## WHAT YOU ARE ASKED TO DO
What you hand back must match the records word for word, with no pictures.

## RECORD EXCERPTS
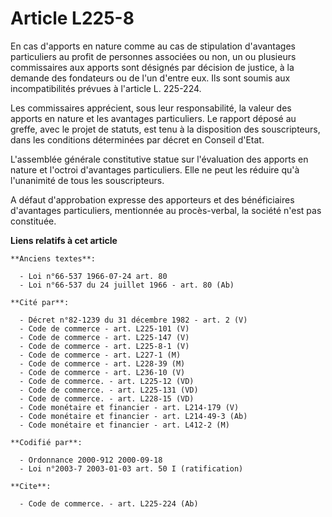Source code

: # Article L225-8

En cas d'apports en nature comme au cas de stipulation d'avantages particuliers au profit de personnes associées ou non, un
ou plusieurs commissaires aux apports sont désignés par décision de justice, à la demande des fondateurs ou de l'un d'entre
eux. Ils sont soumis aux incompatibilités prévues à l'article L. 225-224.

Les commissaires apprécient, sous leur responsabilité, la valeur des apports en nature et les avantages particuliers. Le
rapport déposé au greffe, avec le projet de statuts, est tenu à la disposition des souscripteurs, dans les conditions
déterminées par décret en Conseil d'Etat.

L'assemblée générale constitutive statue sur l'évaluation des apports en nature et l'octroi d'avantages particuliers. Elle ne
peut les réduire qu'à l'unanimité de tous les souscripteurs.

A défaut d'approbation expresse des apporteurs et des bénéficiaires d'avantages particuliers, mentionnée au procès-verbal, la
société n'est pas constituée.

**Liens relatifs à cet article**

	**Anciens textes**:

	  - Loi n°66-537 1966-07-24 art. 80
	  - Loi n°66-537 du 24 juillet 1966 - art. 80 (Ab)

	**Cité par**:

	  - Décret n°82-1239 du 31 décembre 1982 - art. 2 (V)
	  - Code de commerce - art. L225-101 (V)
	  - Code de commerce - art. L225-147 (V)
	  - Code de commerce - art. L225-8-1 (V)
	  - Code de commerce - art. L227-1 (M)
	  - Code de commerce - art. L228-39 (M)
	  - Code de commerce - art. L236-10 (V)
	  - Code de commerce. - art. L225-12 (VD)
	  - Code de commerce. - art. L225-131 (VD)
	  - Code de commerce. - art. L228-15 (VD)
	  - Code monétaire et financier - art. L214-179 (V)
	  - Code monétaire et financier - art. L214-49-3 (Ab)
	  - Code monétaire et financier - art. L412-2 (M)

	**Codifié par**:

	  - Ordonnance 2000-912 2000-09-18
	  - Loi n°2003-7 2003-01-03 art. 50 I (ratification)

	**Cite**:

	  - Code de commerce. - art. L225-224 (Ab)
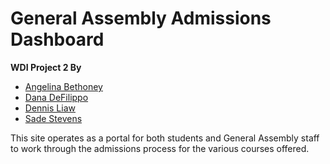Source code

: # General Assembly Admissions Dashboard

**WDI Project 2 By**

- [Angelina Bethoney](http://www.github.com/ambethoney)
- [Dana DeFilippo](http://www.github.com/danadflip)
- [Dennis Liaw](http://www.github.com/centrodl)
- [Sade Stevens](http://www.github.com/sadestevens)

This site operates as a portal for both students and General Assembly staff to work through the admissions process for the various courses offered.
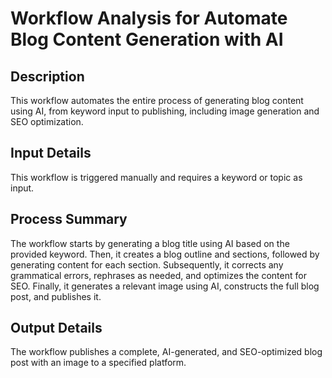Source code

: # Workflow Analysis for Automate Blog Content Generation with AI

## Description
This workflow automates the entire process of generating blog content using AI, from keyword input to publishing, including image generation and SEO optimization.

## Input Details
This workflow is triggered manually and requires a keyword or topic as input.

## Process Summary
The workflow starts by generating a blog title using AI based on the provided keyword. Then, it creates a blog outline and sections, followed by generating content for each section. Subsequently, it corrects any grammatical errors, rephrases as needed, and optimizes the content for SEO. Finally, it generates a relevant image using AI, constructs the full blog post, and publishes it.

## Output Details
The workflow publishes a complete, AI-generated, and SEO-optimized blog post with an image to a specified platform.
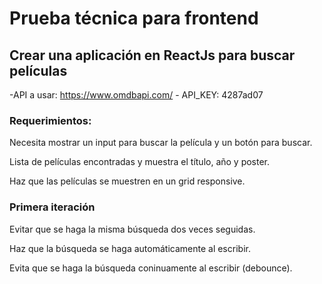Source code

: # Prueba técnica para frontend


## Crear una aplicación en ReactJs para buscar películas

-API a usar: https://www.omdbapi.com/ - API_KEY: 4287ad07

### Requerimientos:

Necesita mostrar un input para buscar la película y un botón para buscar.

Lista de películas encontradas y muestra el título, año y poster.

Haz que las películas se muestren en un grid responsive.

### Primera iteración

Evitar que se haga la misma búsqueda dos veces seguidas.

Haz que la búsqueda se haga automáticamente al escribir.

Evita que se haga la búsqueda coninuamente al escribir (debounce).
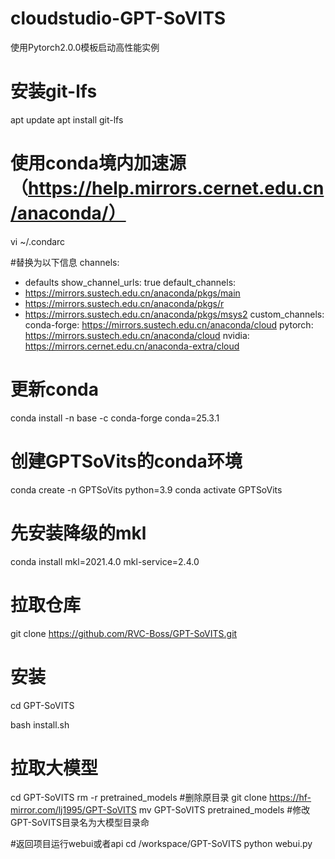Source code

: # cloudstudio-GPT-SoVITS

使用Pytorch2.0.0模板启动高性能实例

# 安装git-lfs

apt update
apt install git-lfs

# 使用conda境内加速源（https://help.mirrors.cernet.edu.cn/anaconda/）
vi ~/.condarc

#替换为以下信息
channels:
  - defaults
show_channel_urls: true
default_channels:
  - https://mirrors.sustech.edu.cn/anaconda/pkgs/main
  - https://mirrors.sustech.edu.cn/anaconda/pkgs/r
  - https://mirrors.sustech.edu.cn/anaconda/pkgs/msys2
custom_channels:
  conda-forge: https://mirrors.sustech.edu.cn/anaconda/cloud
  pytorch: https://mirrors.sustech.edu.cn/anaconda/cloud
  nvidia: https://mirrors.cernet.edu.cn/anaconda-extra/cloud

# 更新conda
conda install -n base -c conda-forge conda=25.3.1

# 创建GPTSoVits的conda环境
conda create -n GPTSoVits python=3.9
conda activate GPTSoVits
# 先安装降级的mkl
conda install mkl=2021.4.0 mkl-service=2.4.0

# 拉取仓库
git clone https://github.com/RVC-Boss/GPT-SoVITS.git

# 安装

cd GPT-SoVITS

bash install.sh

# 拉取大模型
cd GPT-SoVITS
rm -r pretrained_models #删除原目录
git clone https://hf-mirror.com/lj1995/GPT-SoVITS
mv GPT-SoVITS pretrained_models #修改GPT-SoVITS目录名为大模型目录命

#返回项目运行webui或者api
cd /workspace/GPT-SoVITS
python webui.py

## REPLY TO THE EXERCISE
Source code

: # Article L225-8

En cas d'apports en nature comme au cas de stipulation d'avantages particuliers au profit de personnes associées ou non, un
ou plusieurs commissaires aux apports sont désignés par décision de justice, à la demande des fondateurs ou de l'un d'entre
eux. Ils sont soumis aux incompatibilités prévues à l'article L. 225-224.

Les commissaires apprécient, sous leur responsabilité, la valeur des apports en nature et les avantages particuliers. Le
rapport déposé au greffe, avec le projet de statuts, est tenu à la disposition des souscripteurs, dans les conditions
déterminées par décret en Conseil d'Etat.

L'assemblée générale constitutive statue sur l'évaluation des apports en nature et l'octroi d'avantages particuliers. Elle ne
peut les réduire qu'à l'unanimité de tous les souscripteurs.

A défaut d'approbation expresse des apporteurs et des bénéficiaires d'avantages particuliers, mentionnée au procès-verbal, la
société n'est pas constituée.

**Liens relatifs à cet article**

	**Anciens textes**:

	  - Loi n°66-537 1966-07-24 art. 80
	  - Loi n°66-537 du 24 juillet 1966 - art. 80 (Ab)

	**Cité par**:

	  - Décret n°82-1239 du 31 décembre 1982 - art. 2 (V)
	  - Code de commerce - art. L225-101 (V)
	  - Code de commerce - art. L225-147 (V)
	  - Code de commerce - art. L225-8-1 (V)
	  - Code de commerce - art. L227-1 (M)
	  - Code de commerce - art. L228-39 (M)
	  - Code de commerce - art. L236-10 (V)
	  - Code de commerce. - art. L225-12 (VD)
	  - Code de commerce. - art. L225-131 (VD)
	  - Code de commerce. - art. L228-15 (VD)
	  - Code monétaire et financier - art. L214-179 (V)
	  - Code monétaire et financier - art. L214-49-3 (Ab)
	  - Code monétaire et financier - art. L412-2 (M)

	**Codifié par**:

	  - Ordonnance 2000-912 2000-09-18
	  - Loi n°2003-7 2003-01-03 art. 50 I (ratification)

	**Cite**:

	  - Code de commerce. - art. L225-224 (Ab)
Source code

: # General Assembly Admissions Dashboard

**WDI Project 2 By**

- [Angelina Bethoney](http://www.github.com/ambethoney)
- [Dana DeFilippo](http://www.github.com/danadflip)
- [Dennis Liaw](http://www.github.com/centrodl)
- [Sade Stevens](http://www.github.com/sadestevens)

This site operates as a portal for both students and General Assembly staff to work through the admissions process for the various courses offered.
Source code

: # Workflow Analysis for Automate Blog Content Generation with AI

## Description
This workflow automates the entire process of generating blog content using AI, from keyword input to publishing, including image generation and SEO optimization.

## Input Details
This workflow is triggered manually and requires a keyword or topic as input.

## Process Summary
The workflow starts by generating a blog title using AI based on the provided keyword. Then, it creates a blog outline and sections, followed by generating content for each section. Subsequently, it corrects any grammatical errors, rephrases as needed, and optimizes the content for SEO. Finally, it generates a relevant image using AI, constructs the full blog post, and publishes it.

## Output Details
The workflow publishes a complete, AI-generated, and SEO-optimized blog post with an image to a specified platform.
Source code

: # Prueba técnica para frontend


## Crear una aplicación en ReactJs para buscar películas

-API a usar: https://www.omdbapi.com/ - API_KEY: 4287ad07

### Requerimientos:

Necesita mostrar un input para buscar la película y un botón para buscar.

Lista de películas encontradas y muestra el título, año y poster.

Haz que las películas se muestren en un grid responsive.

### Primera iteración

Evitar que se haga la misma búsqueda dos veces seguidas.

Haz que la búsqueda se haga automáticamente al escribir.

Evita que se haga la búsqueda coninuamente al escribir (debounce).
Source code

: # cloudstudio-GPT-SoVITS

使用Pytorch2.0.0模板启动高性能实例

# 安装git-lfs

apt update
apt install git-lfs

# 使用conda境内加速源（https://help.mirrors.cernet.edu.cn/anaconda/）
vi ~/.condarc

#替换为以下信息
channels:
  - defaults
show_channel_urls: true
default_channels:
  - https://mirrors.sustech.edu.cn/anaconda/pkgs/main
  - https://mirrors.sustech.edu.cn/anaconda/pkgs/r
  - https://mirrors.sustech.edu.cn/anaconda/pkgs/msys2
custom_channels:
  conda-forge: https://mirrors.sustech.edu.cn/anaconda/cloud
  pytorch: https://mirrors.sustech.edu.cn/anaconda/cloud
  nvidia: https://mirrors.cernet.edu.cn/anaconda-extra/cloud

# 更新conda
conda install -n base -c conda-forge conda=25.3.1

# 创建GPTSoVits的conda环境
conda create -n GPTSoVits python=3.9
conda activate GPTSoVits
# 先安装降级的mkl
conda install mkl=2021.4.0 mkl-service=2.4.0

# 拉取仓库
git clone https://github.com/RVC-Boss/GPT-SoVITS.git

# 安装

cd GPT-SoVITS

bash install.sh

# 拉取大模型
cd GPT-SoVITS
rm -r pretrained_models #删除原目录
git clone https://hf-mirror.com/lj1995/GPT-SoVITS
mv GPT-SoVITS pretrained_models #修改GPT-SoVITS目录名为大模型目录命

#返回项目运行webui或者api
cd /workspace/GPT-SoVITS
python webui.py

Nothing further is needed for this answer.